Lines in the records below that contain the word "various" must each be copied.

*** Begin section ***

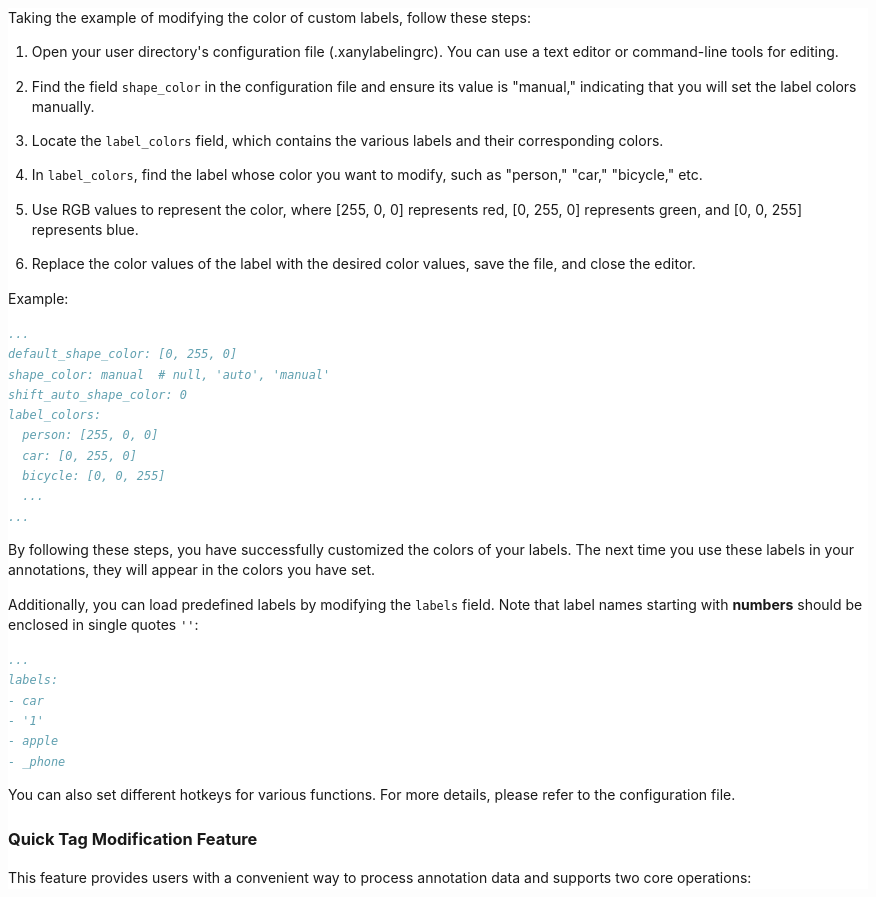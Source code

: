Taking the example of modifying the color of custom labels, follow these steps:

1. Open your user directory's configuration file (.xanylabelingrc). You can use a text editor or command-line tools for editing.

2. Find the field `shape_color` in the configuration file and ensure its value is "manual," indicating that you will set the label colors manually.

3. Locate the `label_colors` field, which contains the various labels and their corresponding colors.

4. In `label_colors`, find the label whose color you want to modify, such as "person," "car," "bicycle," etc.

5. Use RGB values to represent the color, where [255, 0, 0] represents red, [0, 255, 0] represents green, and [0, 0, 255] represents blue.

6. Replace the color values of the label with the desired color values, save the file, and close the editor.

Example:
```YAML
...
default_shape_color: [0, 255, 0]
shape_color: manual  # null, 'auto', 'manual'
shift_auto_shape_color: 0
label_colors:
  person: [255, 0, 0]
  car: [0, 255, 0]
  bicycle: [0, 0, 255]
  ...
...
```

By following these steps, you have successfully customized the colors of your labels. The next time you use these labels in your annotations, they will appear in the colors you have set.

Additionally, you can load predefined labels by modifying the `labels` field. Note that label names starting with **numbers** should be enclosed in single quotes `''`:

```YAML
...
labels:
- car
- '1'
- apple
- _phone
```

You can also set different hotkeys for various functions. For more details, please refer to the configuration file.

### Quick Tag Modification Feature

This feature provides users with a convenient way to process annotation data and supports two core operations:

*** End section ***

_Response to this task_:
3. Locate the `label_colors` field, which contains the various labels and their corresponding colors.
You can also set different hotkeys for various functions. For more details, please refer to the configuration file.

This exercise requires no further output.